WHAT IS EXPECTED: Repeat the data below word for word.
|---|
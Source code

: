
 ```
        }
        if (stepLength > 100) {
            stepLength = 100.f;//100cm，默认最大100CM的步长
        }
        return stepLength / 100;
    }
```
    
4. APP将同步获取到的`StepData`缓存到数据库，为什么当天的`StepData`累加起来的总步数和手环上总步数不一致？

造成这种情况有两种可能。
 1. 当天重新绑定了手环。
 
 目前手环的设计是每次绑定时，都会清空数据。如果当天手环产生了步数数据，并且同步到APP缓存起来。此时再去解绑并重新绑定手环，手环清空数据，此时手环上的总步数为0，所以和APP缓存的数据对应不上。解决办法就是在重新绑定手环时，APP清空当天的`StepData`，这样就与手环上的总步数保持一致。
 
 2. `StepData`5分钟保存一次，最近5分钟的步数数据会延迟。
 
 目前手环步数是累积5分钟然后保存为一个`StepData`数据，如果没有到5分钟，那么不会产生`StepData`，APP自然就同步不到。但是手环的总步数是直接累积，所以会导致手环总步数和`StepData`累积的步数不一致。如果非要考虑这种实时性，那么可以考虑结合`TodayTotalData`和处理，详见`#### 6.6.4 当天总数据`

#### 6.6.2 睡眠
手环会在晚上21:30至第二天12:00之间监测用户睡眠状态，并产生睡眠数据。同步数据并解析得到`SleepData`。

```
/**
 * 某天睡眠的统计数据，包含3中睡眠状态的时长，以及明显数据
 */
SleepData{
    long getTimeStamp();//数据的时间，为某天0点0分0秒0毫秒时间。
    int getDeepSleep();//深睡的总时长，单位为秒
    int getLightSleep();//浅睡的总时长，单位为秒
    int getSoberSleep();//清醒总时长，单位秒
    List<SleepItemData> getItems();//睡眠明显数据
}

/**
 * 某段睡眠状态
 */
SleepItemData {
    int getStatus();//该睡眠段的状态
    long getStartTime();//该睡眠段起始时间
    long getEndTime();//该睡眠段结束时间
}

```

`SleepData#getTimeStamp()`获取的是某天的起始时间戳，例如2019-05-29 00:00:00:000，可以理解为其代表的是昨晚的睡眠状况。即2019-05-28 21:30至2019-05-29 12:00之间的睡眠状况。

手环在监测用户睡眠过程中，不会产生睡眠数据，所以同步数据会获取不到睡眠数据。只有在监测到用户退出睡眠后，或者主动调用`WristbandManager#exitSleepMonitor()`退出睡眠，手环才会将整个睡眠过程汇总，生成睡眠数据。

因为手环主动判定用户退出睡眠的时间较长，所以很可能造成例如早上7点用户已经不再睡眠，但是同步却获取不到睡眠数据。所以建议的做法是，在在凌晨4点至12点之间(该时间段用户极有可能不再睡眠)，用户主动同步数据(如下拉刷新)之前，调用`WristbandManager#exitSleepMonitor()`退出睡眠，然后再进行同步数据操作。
|---|
TASK OUTPUT:
Source code

:
 ```
        }
        if (stepLength > 100) {
            stepLength = 100.f;//100cm，默认最大100CM的步长
        }
        return stepLength / 100;
    }
```
    
4. APP将同步获取到的`StepData`缓存到数据库，为什么当天的`StepData`累加起来的总步数和手环上总步数不一致？

造成这种情况有两种可能。
 1. 当天重新绑定了手环。
 
 目前手环的设计是每次绑定时，都会清空数据。如果当天手环产生了步数数据，并且同步到APP缓存起来。此时再去解绑并重新绑定手环，手环清空数据，此时手环上的总步数为0，所以和APP缓存的数据对应不上。解决办法就是在重新绑定手环时，APP清空当天的`StepData`，这样就与手环上的总步数保持一致。
 
 2. `StepData`5分钟保存一次，最近5分钟的步数数据会延迟。
 
 目前手环步数是累积5分钟然后保存为一个`StepData`数据，如果没有到5分钟，那么不会产生`StepData`，APP自然就同步不到。但是手环的总步数是直接累积，所以会导致手环总步数和`StepData`累积的步数不一致。如果非要考虑这种实时性，那么可以考虑结合`TodayTotalData`和处理，详见`#### 6.6.4 当天总数据`

#### 6.6.2 睡眠
手环会在晚上21:30至第二天12:00之间监测用户睡眠状态，并产生睡眠数据。同步数据并解析得到`SleepData`。

```
/**
 * 某天睡眠的统计数据，包含3中睡眠状态的时长，以及明显数据
 */
SleepData{
    long getTimeStamp();//数据的时间，为某天0点0分0秒0毫秒时间。
    int getDeepSleep();//深睡的总时长，单位为秒
    int getLightSleep();//浅睡的总时长，单位为秒
    int getSoberSleep();//清醒总时长，单位秒
    List<SleepItemData> getItems();//睡眠明显数据
}

/**
 * 某段睡眠状态
 */
SleepItemData {
    int getStatus();//该睡眠段的状态
    long getStartTime();//该睡眠段起始时间
    long getEndTime();//该睡眠段结束时间
}

```

`SleepData#getTimeStamp()`获取的是某天的起始时间戳，例如2019-05-29 00:00:00:000，可以理解为其代表的是昨晚的睡眠状况。即2019-05-28 21:30至2019-05-29 12:00之间的睡眠状况。

手环在监测用户睡眠过程中，不会产生睡眠数据，所以同步数据会获取不到睡眠数据。只有在监测到用户退出睡眠后，或者主动调用`WristbandManager#exitSleepMonitor()`退出睡眠，手环才会将整个睡眠过程汇总，生成睡眠数据。

因为手环主动判定用户退出睡眠的时间较长，所以很可能造成例如早上7点用户已经不再睡眠，但是同步却获取不到睡眠数据。所以建议的做法是，在在凌晨4点至12点之间(该时间段用户极有可能不再睡眠)，用户主动同步数据(如下拉刷新)之前，调用`WristbandManager#exitSleepMonitor()`退出睡眠，然后再进行同步数据操作。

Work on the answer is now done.